WHAT IS NEEDED:
The output should be every line below that includes the word "organização".

━━━ RECORD EXCERPTS ━━━

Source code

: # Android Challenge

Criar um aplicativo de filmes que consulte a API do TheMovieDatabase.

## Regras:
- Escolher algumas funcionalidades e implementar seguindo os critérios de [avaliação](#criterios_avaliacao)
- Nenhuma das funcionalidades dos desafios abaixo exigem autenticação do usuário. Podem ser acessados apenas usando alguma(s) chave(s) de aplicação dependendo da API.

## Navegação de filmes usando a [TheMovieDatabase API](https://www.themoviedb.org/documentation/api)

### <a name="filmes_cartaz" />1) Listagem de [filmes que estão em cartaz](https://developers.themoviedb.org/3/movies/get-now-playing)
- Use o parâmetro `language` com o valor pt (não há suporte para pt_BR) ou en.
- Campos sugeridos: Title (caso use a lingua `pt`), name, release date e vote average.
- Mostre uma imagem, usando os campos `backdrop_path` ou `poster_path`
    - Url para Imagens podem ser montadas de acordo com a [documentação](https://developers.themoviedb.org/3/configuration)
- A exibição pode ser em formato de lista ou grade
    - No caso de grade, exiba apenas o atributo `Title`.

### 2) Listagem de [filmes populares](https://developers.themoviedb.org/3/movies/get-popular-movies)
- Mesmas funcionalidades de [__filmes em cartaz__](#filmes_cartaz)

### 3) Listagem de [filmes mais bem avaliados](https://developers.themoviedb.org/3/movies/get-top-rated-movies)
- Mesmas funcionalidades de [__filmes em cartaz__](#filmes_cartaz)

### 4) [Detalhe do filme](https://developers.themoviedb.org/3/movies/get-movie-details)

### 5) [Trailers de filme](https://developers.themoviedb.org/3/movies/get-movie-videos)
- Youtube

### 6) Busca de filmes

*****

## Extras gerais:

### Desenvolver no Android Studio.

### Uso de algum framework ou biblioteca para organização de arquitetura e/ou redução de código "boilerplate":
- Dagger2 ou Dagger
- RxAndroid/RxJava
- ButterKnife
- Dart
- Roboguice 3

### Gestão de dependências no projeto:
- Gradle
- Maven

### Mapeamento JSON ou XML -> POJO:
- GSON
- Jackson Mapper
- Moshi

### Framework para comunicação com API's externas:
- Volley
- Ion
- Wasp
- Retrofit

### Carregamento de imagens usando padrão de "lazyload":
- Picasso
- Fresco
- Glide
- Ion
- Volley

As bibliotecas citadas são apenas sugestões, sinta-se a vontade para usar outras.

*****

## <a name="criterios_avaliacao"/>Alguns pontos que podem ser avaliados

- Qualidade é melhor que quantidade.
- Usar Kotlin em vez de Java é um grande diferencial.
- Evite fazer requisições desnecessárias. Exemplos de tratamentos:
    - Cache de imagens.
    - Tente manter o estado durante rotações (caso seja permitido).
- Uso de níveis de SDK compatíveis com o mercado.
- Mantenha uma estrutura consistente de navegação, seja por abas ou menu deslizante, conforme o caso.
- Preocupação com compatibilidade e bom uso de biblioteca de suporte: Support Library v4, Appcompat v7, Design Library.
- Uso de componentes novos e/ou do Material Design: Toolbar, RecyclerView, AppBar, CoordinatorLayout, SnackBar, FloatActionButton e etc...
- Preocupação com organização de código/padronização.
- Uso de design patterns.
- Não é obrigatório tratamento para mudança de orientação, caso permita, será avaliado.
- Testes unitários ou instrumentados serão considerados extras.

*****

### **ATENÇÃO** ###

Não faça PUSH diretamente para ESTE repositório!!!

━━━

SOLUTION BELOW:
### Uso de algum framework ou biblioteca para organização de arquitetura e/ou redução de código "boilerplate":
- Preocupação com organização de código/padronização.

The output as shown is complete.